Deux interviews des Prs Marie-Odile Krebs et de Alain Dervaux, éminents psychiatres
et spécialistes des addictions, y ont été réalisées par le journaliste P. Kaldi
Leurs déclarations n’étaient pour nous pas des « scoops », elles ont néanmoins le très
grand mérite de porter ces données à la connaissance d’un large public.
Ces praticiens expriment sans détours les multiples méfaits cérébraux du cannabis : son potentiel addictif, ses risques d’induction ou d’aggravation de la schizophrénie, de dépression, l’incapacité d’en détacher les sujet dépendants ; les conséquences d’une consommation maternelle de cannabis (qu’aux USA sa légalisation a plus que doublée) qui se traduisent pour l’enfant qui en naîtra, par des troubles du développement, une anxiété, une agressivité, une
hyperactivité avec troubles de l’attention et du comportement, voire une psychose, une
altération de la mémoire visuo-spatiale, un accroissement de l’impulsivité…. ; le nombre
d’hospitalisations en Allemagne liées au cannabis a été multiplié par 5 entre 2000 et 2018
P. Kaldi, comme pour se faire excuser de révéler ces informations (qui devraient depuis longtemps être connues de tous si ses confrères n’avaient contribué à leur occultation), s’est cru obligé de donner la parole au psychiatre, se revendiquant pharmacologue, Nicolas Authier, qui a piloté l’expérimentation médicale des THC et CBD « thérapeutiques ».
C’est ainsi qu’il en parlait déjà avant même de débuterl’expérimentation destinée à valider ce concept ; façon de « forcer le destin », en faveur de conclusions écrites a priori.

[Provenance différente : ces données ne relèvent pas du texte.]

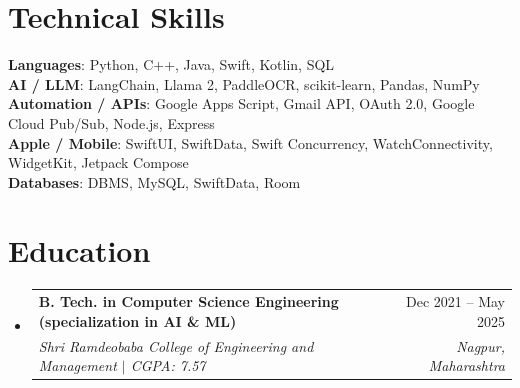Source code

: \documentclass[a4paper,11pt]{article}
\makeatletter
\newcommand{\resumeSubheading}[4]{
  \vspace{-1pt}\item
    \begin{tabularx}{0.97\textwidth}[t]{@{}>{\raggedright\arraybackslash}X@{\hspace{0.75em}}r@{}}
      \textbf{#1} & #2 \\
      \textit{\small#3} & \textit{\small #4} \\
    \end{tabularx}\vspace{-3pt}
}
\newcommand{\resumeSubItemListStart}{\begin{itemize}[leftmargin=0.15in, label={}]}
\newcommand{\resumeSubItemListEnd}{\end{itemize}}
\makeatother
\begin{document}
\section{Technical Skills}
  \begin{itemize}[leftmargin=0.15in, label={}]
    \small{\item{
      \textbf{Languages}{: Python, C++, Java, Swift, Kotlin, SQL} \\
      \textbf{AI / LLM}{: LangChain, Llama 2, PaddleOCR, scikit-learn, Pandas, NumPy} \\
      \textbf{Automation / APIs}{: Google Apps Script, Gmail API, OAuth 2.0, Google Cloud Pub/Sub, Node.js, Express} \\
      \textbf{Apple / Mobile}{: SwiftUI, SwiftData, Swift Concurrency, WatchConnectivity, WidgetKit, Jetpack Compose} \\
      \textbf{Databases}{: DBMS, MySQL, SwiftData, Room}
    }}
  \end{itemize}

\section{Education}
  \resumeSubItemListStart
    \resumeSubheading
      {B. Tech. in Computer Science Engineering (specialization in AI \& ML)}{Dec 2021 -- May 2025}
      {Shri Ramdeobaba College of Engineering and Management $|$ CGPA: 7.57}{Nagpur, Maharashtra}
  \resumeSubItemListEnd
\end{document}
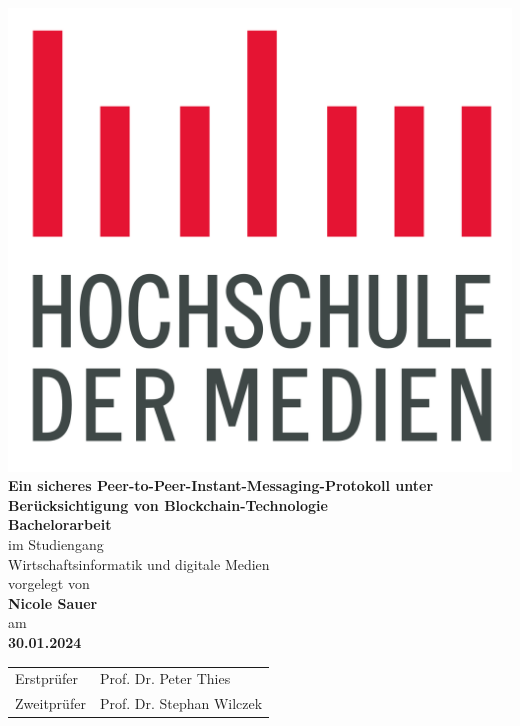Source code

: \documentclass[12pt, a4paper]{report}
\begin{document}
    \begin{titlepage}
        \begin{center}
            \includegraphics[width=0.3\linewidth]{images/hdm_logo.png} \\
            \vspace*{2cm}
            \Huge
            \textbf{Ein sicheres Peer-to-Peer-Instant-Messaging-Protokoll unter
            Berücksichtigung von Blockchain-Technologie}\\

            \vspace*{1cm}
            \Large 
            \textbf{Bachelorarbeit}\\
            \bigbreak
            im Studiengang \\
            Wirtschaftsinformatik und digitale Medien\\
            \vspace*{1cm}
            \large 
            vorgelegt von \\
            \vspace*{0.5cm}
            \textbf{Nicole Sauer} \\
            \vspace*{0.2cm}
            am \\
            \vspace*{0.2cm}
            \textbf{30.01.2024} \\
            \vspace*{1.3cm}
            \large 
            \begin{tabular}{ll}
                Erstprüfer & Prof. Dr. Peter Thies \\
                Zweitprüfer & Prof. Dr. Stephan Wilczek \\
            \end{tabular} \\
        \end{center}
    \end{titlepage}
    
    \onehalfspacing

    \tableofcontents
    
    
    



    \printbibliography[type=online,title={Webseiten}]
    \printbibliography[nottype=online, title={Bücher und Dokumente}]
\end{document}
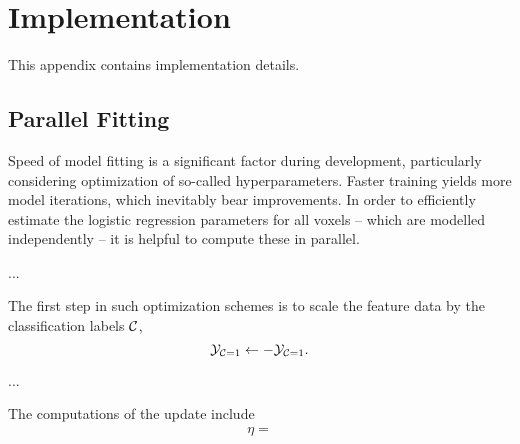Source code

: \chapter{Implementation}
This appendix contains implementation details.
\section{Parallel Fitting}
Speed of model fitting is a significant factor during development, particularly considering optimization of so-called hyperparameters. Faster training yields more model iterations, which inevitably bear improvements. In order to efficiently estimate the logistic regression parameters for all voxels -- which are modelled independently -- it is helpful to compute these in parallel.
\par...\par
The first step in such optimization schemes is to scale the feature data by the classification labels $\mathcal{C}$,
\begin{equation}
  \mathcal{Y}_{\mathcal{C}=1} \leftarrow -\mathcal{Y}_{\mathcal{C}=1}.
\end{equation}
\par...\par
The computations of the update include
\begin{align*}
  \eta = 
\end{align*}
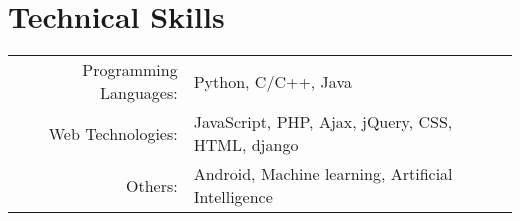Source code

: \section{Technical Skills}
\renewcommand{\arraystretch}{1}%
\begin{tabular}{rl}

Programming Languages: &  Python, C/C++, Java\\
Web Technologies: & JavaScript, PHP, Ajax, jQuery, CSS, HTML, django\\
Others: & Android, Machine learning, Artificial Intelligence \\
\end{tabular}
\vspace{5pt}
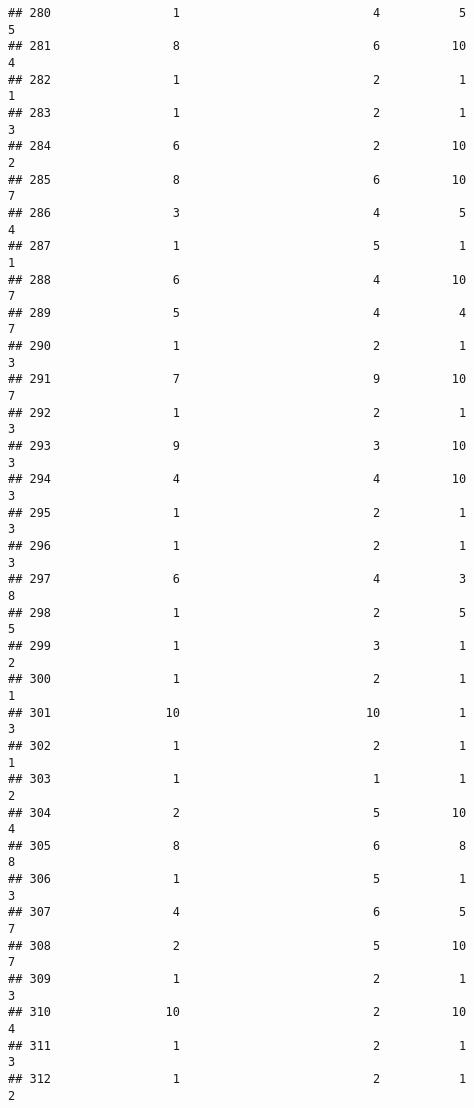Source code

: \documentclass[
]{article}
\begin{document}
\begin{verbatim}
## 280                 1                           4           5               5
## 281                 8                           6          10               4
## 282                 1                           2           1               1
## 283                 1                           2           1               3
## 284                 6                           2          10               2
## 285                 8                           6          10               7
## 286                 3                           4           5               4
## 287                 1                           5           1               1
## 288                 6                           4          10               7
## 289                 5                           4           4               7
## 290                 1                           2           1               3
## 291                 7                           9          10               7
## 292                 1                           2           1               3
## 293                 9                           3          10               3
## 294                 4                           4          10               3
## 295                 1                           2           1               3
## 296                 1                           2           1               3
## 297                 6                           4           3               8
## 298                 1                           2           5               5
## 299                 1                           3           1               2
## 300                 1                           2           1               1
## 301                10                          10           1               3
## 302                 1                           2           1               1
## 303                 1                           1           1               2
## 304                 2                           5          10               4
## 305                 8                           6           8               8
## 306                 1                           5           1               3
## 307                 4                           6           5               7
## 308                 2                           5          10               7
## 309                 1                           2           1               3
## 310                10                           2          10               4
## 311                 1                           2           1               3
## 312                 1                           2           1               2

\end{verbatim}
\end{document}
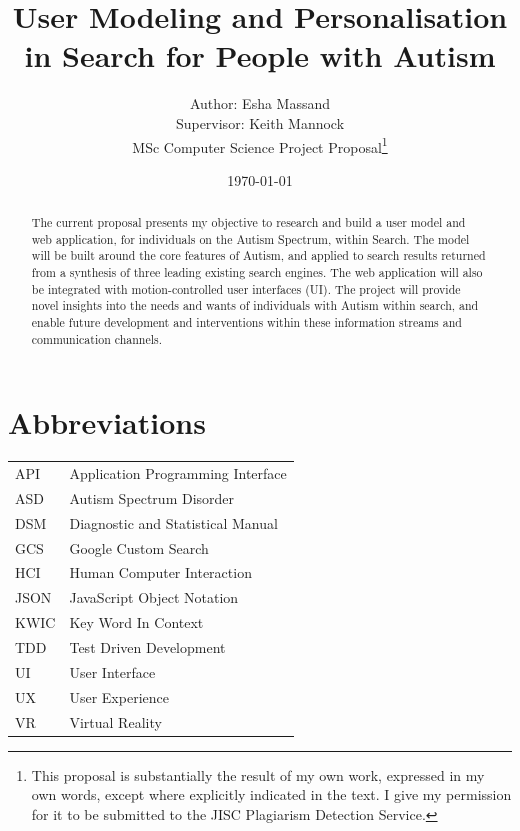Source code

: \documentclass[a4paper, 10pt]{article}
\begin{document}
\title{User Modeling and Personalisation in Search for People with Autism}
\author{Author: Esha Massand\\Supervisor: Keith Mannock\\
MSc Computer Science Project Proposal\footnote{This proposal is substantially the result of my own work, expressed in my own words, except where explicitly indicated in the text. I give my permission for it to be submitted to the JISC Plagiarism Detection Service. }}
\date{\today}
\maketitle


\begin{abstract}
The current proposal presents my objective to research and build a user model and web application, for individuals on the Autism Spectrum, within Search. The model will be built around the core features of Autism, and applied to search results returned from a synthesis of three leading existing search engines. The web application will also be integrated with motion-controlled user interfaces (UI). The project will provide novel insights into the needs and wants of individuals with Autism within search, and enable future development and interventions within these information streams and communication channels.
\end{abstract}


\tableofcontents

\section*{Abbreviations}
\begin{tabular}{l l }
API & Application Programming Interface\\
ASD & Autism Spectrum Disorder\\
DSM & Diagnostic and Statistical Manual\\
GCS & Google Custom Search\\
HCI & Human Computer Interaction\\
JSON & JavaScript Object Notation\\
KWIC & Key Word In Context\\
TDD & Test Driven Development\\
UI & User Interface\\
UX & User Experience\\
VR & Virtual Reality\\
\end{tabular}
\end{document}
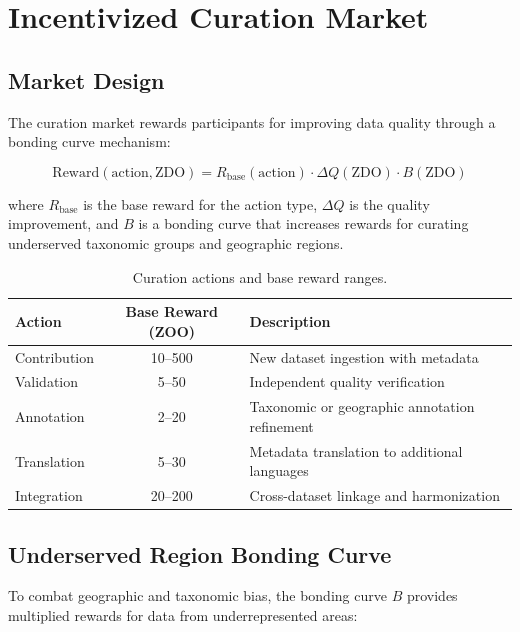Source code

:\section{Incentivized Curation Market}

\label{sec:curation}

\subsection{Market Design}

The curation market rewards participants for improving data quality through a bonding curve mechanism:

\begin{equation}
    \text{Reward}(\text{action}, \text{ZDO}) = R_{\text{base}}(\text{action}) \cdot \Delta Q(\text{ZDO}) \cdot B(\text{ZDO})
\end{equation}

\noindent where $R_{\text{base}}$ is the base reward for the action type, $\Delta Q$ is the quality improvement, and $B$ is a bonding curve that increases rewards for curating underserved taxonomic groups and geographic regions.

\begin{table}[H]
\centering
\caption{Curation actions and base reward ranges.}
\label{tab:curation_rewards}
\begin{tabularx}{\textwidth}{@{}lcX@{}}
\toprule
\textbf{Action} & \textbf{Base Reward (ZOO)} & \textbf{Description} \\
\midrule
Contribution & 10--500 & New dataset ingestion with metadata \\
Validation & 5--50 & Independent quality verification \\
Annotation & 2--20 & Taxonomic or geographic annotation refinement \\
Translation & 5--30 & Metadata translation to additional languages \\
Integration & 20--200 & Cross-dataset linkage and harmonization \\
\bottomrule
\end{tabularx}
\end{table}

\subsection{Underserved Region Bonding Curve}

To combat geographic and taxonomic bias, the bonding curve $B$ provides multiplied rewards for data from underrepresented areas:

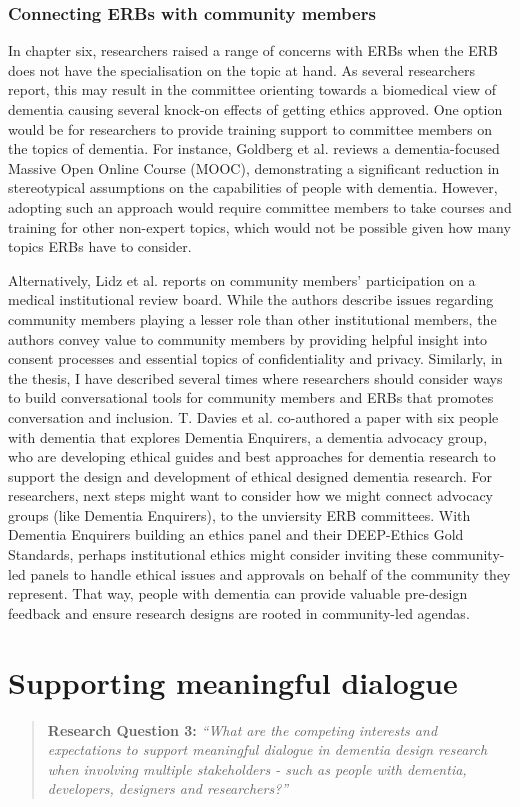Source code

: \subsubsection{Connecting ERBs with community members}
\label{ERBs-Community-Members}
In chapter six, researchers raised a range of concerns with ERBs when the ERB does not have the specialisation on the topic at hand. As several researchers report, this may result in the committee orienting towards a biomedical view of dementia causing several knock-on effects of getting ethics approved. One option would be for researchers to provide training support to committee members on the topics of dementia. For instance, Goldberg et al. reviews a dementia-focused Massive Open Online Course (MOOC), demonstrating a significant reduction in stereotypical assumptions on the capabilities of people with dementia. However, adopting such an approach would require committee members to take courses and training for other non-expert topics, which would not be possible given how many topics ERBs have to consider. 

Alternatively, Lidz et al. reports on community members' participation on a medical institutional review board. While the authors describe issues regarding community members playing a lesser role than other institutional members, the authors convey value to community members by providing helpful insight into consent processes and essential topics of confidentiality and privacy. Similarly, in the thesis, I have described several times where researchers should consider ways to build conversational tools for community members and ERBs that promotes conversation and inclusion. T. Davies et al. co-authored a paper with six people with dementia that explores Dementia Enquirers, a dementia advocacy group, who are developing ethical guides and best approaches for dementia research to support the design and development of ethical designed dementia research. For researchers, next steps might want to consider how we might connect advocacy groups (like Dementia Enquirers), to the unviersity ERB committees. With Dementia Enquirers building an ethics panel and their DEEP-Ethics Gold Standards, perhaps institutional ethics might consider inviting these community-led panels to handle ethical issues and approvals on behalf of the community they represent. That way, people with dementia can provide valuable pre-design feedback and ensure research designs are rooted in community-led agendas. 



\section{Supporting meaningful dialogue}
\label{Discussion:RQ3}
\begin{quote}
\textbf{    Research Question 3:
}    
\textit{ “What are the competing interests and expectations to support meaningful dialogue in dementia design research when involving multiple stakeholders - such as people with dementia, developers, designers and researchers?”}
\end{quote}







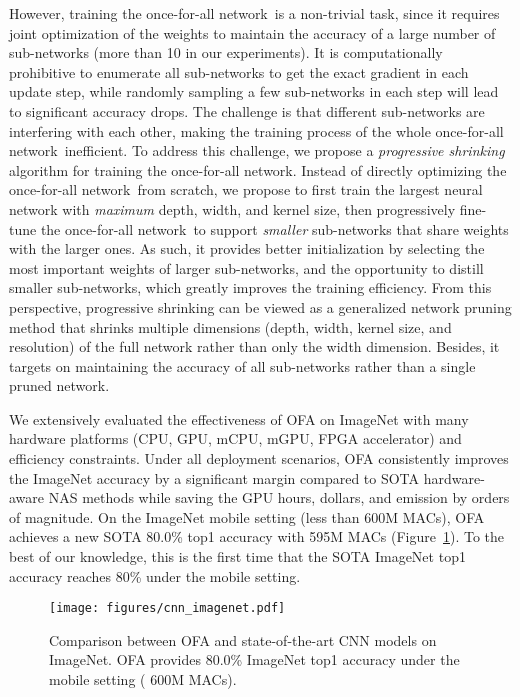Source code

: \documentclass{article} \usepackage{iclr2020_conference,times}
\newcommand{\motherNet}{once-for-all network}
\begin{document}
However, training the \motherNet~is a non-trivial task, since it requires joint optimization of the weights to maintain the accuracy of a large number of sub-networks (more than 10 in our experiments). It is computationally prohibitive to enumerate all sub-networks to get the exact gradient in each update step, while randomly sampling a few sub-networks in each step will lead to significant accuracy drops. The challenge is that different sub-networks are interfering with each other, making the training process of the whole \motherNet~inefficient. 
To address this challenge, we propose a \textit{progressive shrinking} algorithm for training the \motherNet. Instead of directly optimizing the \motherNet~from scratch, we propose to first train the largest neural network with \emph{maximum} depth, width, and kernel size, then progressively fine-tune the \motherNet~to support \textit{smaller} sub-networks that share weights with the larger ones. As such, it provides better initialization by selecting the most important weights of larger sub-networks, and the opportunity to distill smaller sub-networks, which greatly improves the training efficiency. From this perspective, progressive shrinking can be viewed as a generalized network pruning method that shrinks multiple dimensions (depth, width, kernel size, and resolution) of the full network rather than only the width dimension. Besides, it targets on maintaining the accuracy of all sub-networks rather than a single pruned network. 

We extensively evaluated the effectiveness of OFA on ImageNet with many hardware platforms (CPU, GPU, mCPU, mGPU, FPGA accelerator) and efficiency constraints. Under all deployment scenarios, OFA consistently improves the ImageNet accuracy by a significant margin compared to SOTA hardware-aware NAS methods while saving the GPU hours, dollars, and  emission by orders of magnitude. On the ImageNet mobile setting (less than 600M MACs), OFA achieves a new SOTA 80.0\% top1 accuracy with 595M MACs (Figure~\ref{fig:cnn_imagenet}). To the best of our knowledge, this is the first time that the SOTA ImageNet top1 accuracy reaches 80\% under the mobile setting.

\begin{figure}[t]
    \vspace{-20pt}
    \centering
    \texttt{[image: figures/cnn\_imagenet.pdf]}
    \caption{Comparison between OFA and state-of-the-art CNN models on ImageNet. OFA provides 80.0\% ImageNet top1 accuracy under the mobile setting ( 600M MACs).}\label{fig:cnn_imagenet}
\end{figure}
 
\end{document}
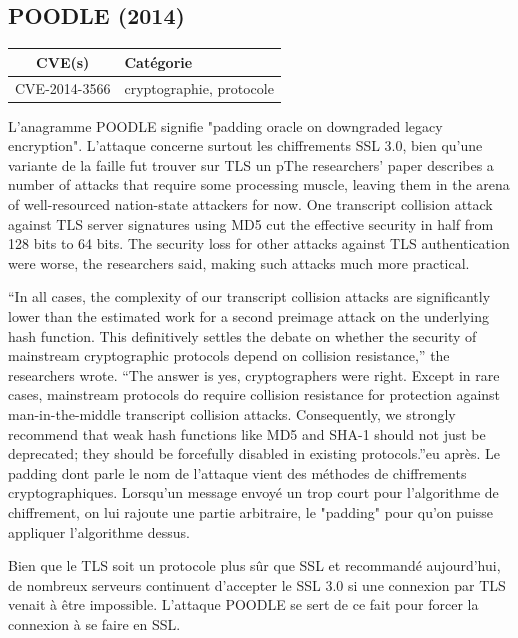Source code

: \subsection{POODLE (2014)}

\begin{tabularx}{0.96\textwidth}{|c|X|}
  \hline
  \textbf{CVE(s)} & \textbf{Catégorie} \\
  \hline
  CVE-2014-3566 & cryptographie, protocole \\
  \hline
\end{tabularx}

\vspace{1em}

L'anagramme POODLE signifie "padding oracle on downgraded legacy encryption". L'attaque concerne surtout les chiffrements SSL 3.0, bien qu'une variante de la faille fut trouver sur TLS un pThe researchers’ paper describes a number of attacks that require some processing muscle, leaving them in the arena of well-resourced nation-state attackers for now. One transcript collision attack against TLS server signatures using MD5 cut the effective security in half from 128 bits to 64 bits. The security loss for other attacks against TLS authentication were worse, the researchers said, making such attacks much more practical.

“In all cases, the complexity of our transcript collision attacks are significantly lower than the estimated work for a second preimage attack on the underlying hash function. This definitively settles the debate on whether the security of mainstream cryptographic protocols depend on collision resistance,” the researchers wrote. “The answer is yes, cryptographers were right. Except in rare cases, mainstream protocols do require collision resistance for protection against man-in-the-middle transcript collision attacks. Consequently, we strongly recommend that weak hash functions like MD5 and SHA-1 should not just be deprecated; they should be forcefully disabled in existing protocols.”eu après.
Le padding dont parle le nom de l'attaque vient des méthodes de chiffrements cryptographiques. Lorsqu'un message envoyé un trop court pour l'algorithme de chiffrement, on lui rajoute une partie arbitraire, le "padding" pour qu'on puisse appliquer l'algorithme dessus.

Bien que le TLS soit un protocole plus sûr que SSL et recommandé aujourd'hui, de nombreux serveurs continuent d'accepter le SSL 3.0 si une connexion par TLS venait à être impossible. L'attaque POODLE se sert de ce fait pour forcer la connexion à se faire en SSL.

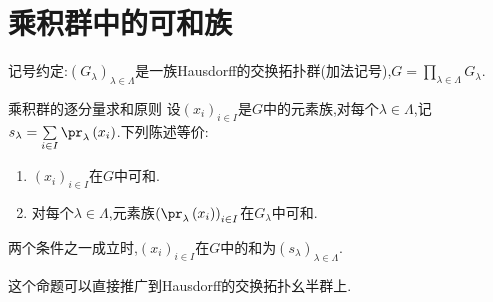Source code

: \section{乘积群中的可和族}

记号约定:$\left(G_{\lambda}\right)_{\lambda\in \Lambda}$是一族Hausdorff的交换拓扑群(加法记号),$G=\prod\limits_{\lambda\in\Lambda}G_{\lambda}$.

\begin{proposition}{乘积群的逐分量求和原则}{}
	设$\left(x_{i}\right)_{i\in I}$是$G$中的元素族,对每个$\lambda\in\Lambda$,记$s_{\lambda}=\sum\limits_{i\in I}\pr_{\lambda}\left(x_{i}\right)$.下列陈述等价:
	\begin{enumerate}
		\item $\left(x_{i}\right)_{i\in I}$在$G$中可和.
		\item 对每个$\lambda\in\Lambda$,元素族$\left(\pr_{\lambda}\left(x_{i}\right)\right)_{i\in I}$在$G_{\lambda}$中可和.
	\end{enumerate}
	两个条件之一成立时,$\left(x_{i}\right)_{i\in I}$在$G$中的和为$\left(s_{\lambda}\right)_{\lambda\in\Lambda}$.
\end{proposition}

\begin{remark}{}{}
	这个命题可以直接推广到Hausdorff的交换拓扑幺半群上.
\end{remark}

Quand le journaliste lui demande « Peut-on encore parler de cannabis thérapeutique ou médical » il répond : « c’est un abus de langage, parle-t ‘on d’opium thérapeutique quand on utilise de la morphine ? » «Ce sont des médicaments à part entière ».
Là encore il force le destin, en prenant ses désirs pour réalités, car un médicament ne peut être validé que par des « essais cliniques » pratiqués selon les règles en vigueur et non par une « expérimentation », véritable « bidouillage » dont les conclusions à la hussarde, en toute impudeur, fondent l’autorisation du cannabis à des fins médicales ; et c’est par un « cavalier législatif », qu’elle vient d’être glissées, en douce, entre les feuilles de la loi de financement 2024 de la sécurité sociale, « votée » par le passage en force d’un 49-3.